夭夭吸口氣:“……如果我沒記錯的話,這里是我家。”
曲徵明沖保鏢示意,讓他出去,屋子里只剩下他和夭夭兩人。
夭夭繃著臉不說話,臉上明明白白的寫著“不歡迎”三個大字。
“你不是一直等著我的要求嗎?”合上電腦,交叉雙手,曲徵明靠在簡陋的沙發上。
想起葬禮結束他說的話,夭夭更戒備:“曲先生讓我做什么?”
果然,曲徵明再次不負夭夭所望,說:“做我的女人。”
“曲先生,我很感激你當時救了……”
“不用感激我,這是交易。”
男人沉沉的目光落到她身上,似有千斤重,夭夭咬著唇,無話可說,那是她自己做出的承諾。
“我知道你喜歡敬姿,但是……”曲徵明站起來,捏著她的下巴,力道很大,似乎壓抑著某種憤怒,“……你們不合適。”

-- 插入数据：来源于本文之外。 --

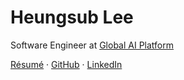 # Heungsub Lee

Software Engineer at [Global AI Platform][gapco]

[Résumé][resume] · [GitHub][] · [LinkedIn][]

[gapco]:    https://globalaiplatform.com/
[resume]:   /resume
[github]:   https://github.com/sublee
[linkedin]: https://linkedin.com/in/sublee
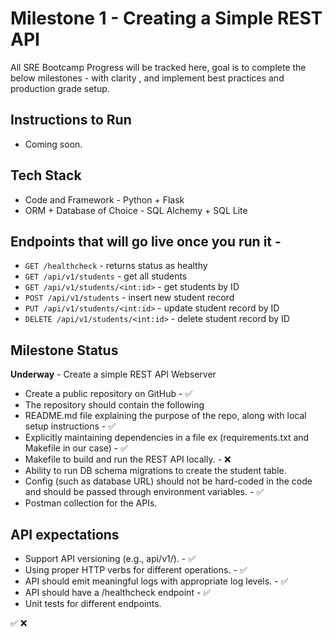# Milestone 1 - Creating a Simple REST API
All SRE Bootcamp Progress will be tracked here, goal is to complete the below milestones - with clarity , and implement best practices and production grade setup. 

## Instructions to Run 
- Coming soon.

## Tech Stack
- Code and Framework - Python + Flask
- ORM + Database of Choice - SQL Alchemy + SQL Lite


## Endpoints that will go live once you run it - 
- `GET /healthcheck` - returns status as healthy
- `GET /api/v1/students` - get all students
- `GET /api/v1/students/<int:id>` - get students by ID
- `POST /api/v1/students` - insert new student record
- `PUT /api/v1/students/<int:id>` - update student record by ID
- `DELETE /api/v1/students/<int:id>` - delete student record by ID

## Milestone Status 
**Underway** - Create a simple REST API Webserver

- Create a public repository on GitHub - ✅
- The repository should contain the following
- README.md file explaining the purpose of the repo, along with local setup instructions - ✅
- Explicitly maintaining dependencies in a file ex (requirements.txt and Makefile in our case) - ✅
- Makefile to build and run the REST API locally. - ❌
- Ability to run DB schema migrations to create the student table.
- Config (such as database URL) should not be hard-coded in the code and should be passed through environment variables. - ✅
- Postman collection for the APIs.

## API expectations
- Support API versioning (e.g., api/v1/<resource>). - ✅
- Using proper HTTP verbs for different operations. - ✅
- API should emit meaningful logs with appropriate log levels. - ✅
- API should have a /healthcheck endpoint - ✅
- Unit tests for different endpoints.


 ✅
 ❌
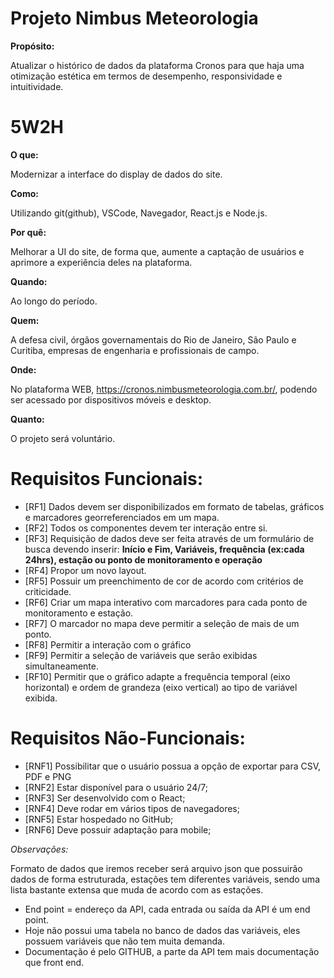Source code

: # Projeto Nimbus Meteorologia

**Propósito:**

Atualizar o histórico de dados da plataforma Cronos para que haja uma otimização estética em termos de desempenho, responsividade e intuitividade.

# 5W2H

**O que:**

Modernizar a interface do display de dados do site.

**Como:**

Utilizando git(github), VSCode, Navegador, React.js e Node.js.

**Por quê:**

Melhorar a UI do site, de forma que, aumente a captação de usuários e aprimore a experiência deles na plataforma.

**Quando:**

Ao longo do período.

**Quem:**

A defesa civil, órgãos governamentais do Rio de Janeiro, São Paulo e Curitiba, empresas de engenharia e profissionais de campo.

**Onde:**

No plataforma WEB, https://cronos.nimbusmeteorologia.com.br/, podendo ser acessado por dispositivos móveis e desktop.

**Quanto:** 

O projeto será voluntário.


# Requisitos Funcionais:
* [RF1] Dados devem ser disponibilizados em formato de tabelas, gráficos e marcadores georreferenciados em um mapa.
* [RF2] Todos os componentes devem ter interação entre si.
* [RF3] Requisição de dados deve ser feita através de um formulário de busca devendo inserir: **Início e Fim, Variáveis, frequência (ex:cada 24hrs), estação ou ponto de monitoramento e operação**
* [RF4] Propor um novo layout.
* [RF5] Possuir um preenchimento de cor de acordo com critérios de criticidade.
* [RF6] Criar um mapa interativo com marcadores para cada ponto de monitoramento e estação.
* [RF7] O marcador no mapa deve permitir a seleção de mais de um ponto.
* [RF8] Permitir a interação com o gráfico
* [RF9] Permitir a seleção de variáveis que serão exibidas simultaneamente.
* [RF10] Permitir que o gráfico adapte a frequência temporal (eixo horizontal) e ordem de grandeza (eixo vertical) ao tipo de variável exibida.



# Requisitos Não-Funcionais:
* [RNF1] Possibilitar que o usuário possua a opção de exportar para CSV, PDF e PNG
* [RNF2] Estar disponível para o usuário 24/7; 
* [RNF3] Ser desenvolvido com o React;
* [RNF4] Deve rodar em vários tipos de navegadores; 
* [RNF5] Estar hospedado no GitHub; 
* [RNF6] Deve possuir adaptação para mobile;



*Observações:*

Formato de dados que iremos receber será arquivo json que possuirão dados de forma estruturada, estações tem diferentes variáveis, sendo uma lista bastante extensa que muda de acordo com as estações.
- End point = endereço da API, cada entrada ou saída da API é um end point.
- Hoje não possui uma tabela no banco de dados das variáveis, eles possuem variáveis que não tem muita demanda. 
- Documentação é pelo GITHUB, a parte da API tem mais documentação que front end.

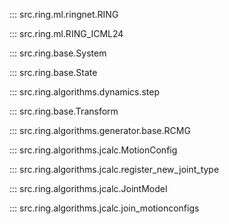 ::: src.ring.ml.ringnet.RING

::: src.ring.ml.RING_ICML24

::: src.ring.base.System

::: src.ring.base.State

::: src.ring.algorithms.dynamics.step

::: src.ring.base.Transform

::: src.ring.algorithms.generator.base.RCMG

::: src.ring.algorithms.jcalc.MotionConfig

::: src.ring.algorithms.jcalc.register_new_joint_type

::: src.ring.algorithms.jcalc.JointModel

::: src.ring.algorithms.jcalc.join_motionconfigs
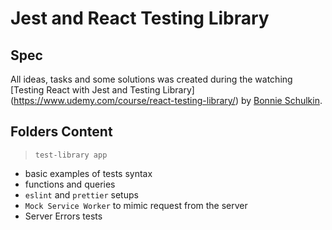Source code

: #  Jest and React Testing Library

## Spec

All ideas, tasks and some solutions was created during the watching [Testing React with Jest and Testing Library]
(https://www.udemy.com/course/react-testing-library/) by [Bonnie Schulkin](https://bonnie.dev).

## Folders Content
> `test-library app`
- basic examples of tests syntax
- functions and queries
- `eslint` and `prettier` setups
- `Mock Service Worker` to mimic request from the server
- Server Errors tests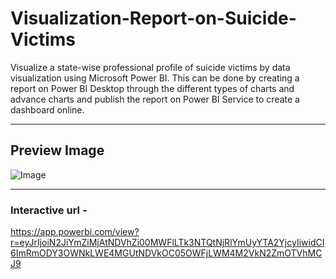 # Visualization-Report-on-Suicide-Victims
Visualize a state-wise professional profile of suicide victims by data visualization using Microsoft Power BI. This can be done by creating a report on Power BI Desktop through the different types of charts and advance charts and publish the report on Power BI Service to create a dashboard online.

---
## Preview Image

![Image](https://github.com/user-attachments/assets/6dd07208-9ee2-415b-874a-da884b69abfa)

---

### Interactive url -

https://app.powerbi.com/view?r=eyJrIjoiN2JiYmZiMjAtNDVhZi00MWFlLTk3NTQtNjRlYmUyYTA2YjcyIiwidCI6ImRmODY3OWNkLWE4MGUtNDVkOC05OWFjLWM4M2VkN2ZmOTVhMCJ9
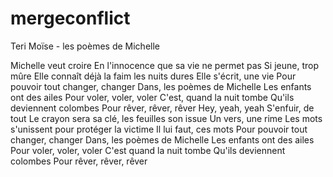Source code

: # mergeconflict

Teri Moïse - les poèmes de Michelle

Michelle veut croire
En l'innocence que sa vie ne permet pas
Si jeune, trop mûre
Elle connaît déjà la faim les nuits dures
Elle s'écrit, une vie
Pour pouvoir tout changer, changer
Dans, les poèmes de Michelle
Les enfants ont des ailes
Pour voler, voler, voler
C'est, quand la nuit tombe
Qu'ils deviennent colombes
Pour rêver, rêver, rêver
Hey, yeah, yeah
S'enfuir, de tout
Le crayon sera sa clé, les feuilles son issue
Un vers, une rime
Les mots s'unissent pour protéger la victime
Il lui faut, ces mots
Pour pouvoir tout changer, changer
Dans, les poèmes de Michelle
Les enfants ont des ailes
Pour voler, voler, voler
C'est quand la nuit tombe
Qu'ils deviennent colombes
Pour rêver, rêver, rêver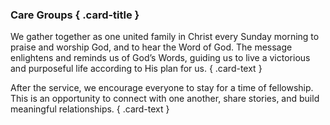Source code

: ### Care Groups { .card-title }

We gather together as one united family in Christ every Sunday morning to praise
and worship God, and to hear the Word of God. The message enlightens and reminds
us of God’s Words, guiding us to live a victorious and purposeful life according
to His plan for us.
{ .card-text }

After the service, we encourage everyone to stay for a time of fellowship. This
is an opportunity to connect with one another, share stories, and build
meaningful relationships.
{ .card-text }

他笑得溫柔,卻讓人覺得冷酷,“你不會以為,自己能配得上我兒子吧?這么多天沒找你,你還不明白他的意思嗎?”
“還是……你真的以為,那天他只是遲到。”
夭夭臉色青白,不比曲敬姿那個心臟病人的臉色好看。
她握著曲徵明手腕的指尖微微發抖,不安又惶恐,她牙齒打顫,仿佛又看到那片藍到發黑的湖水,問:“你這是什么意思?”
“你真不明白嗎?”曲徵明翹著嘴角,拇指指腹粗魯地摩擦她蒼白的唇,看著在指下變得充血冶艷。
夭夭眼中又流露出那種濕漉漉的,迷離的波光,襯著微翹的眼尾,分明就是在勾引人。
美麗是最無形又鋒利的武器,尤其是當擁有者對自己手中的武器并不自知的時候,威力直接翻倍。
過了很久,夭夭才終于眨了眨眼,“我明白了。但是……”
她深吸口氣,“我要聽他自己說。”
曲徵明走了以后,房間立刻顯得寬敞了很多,夭夭聽見有人叫罵,“誰這么沒素質,往樓下潑水?”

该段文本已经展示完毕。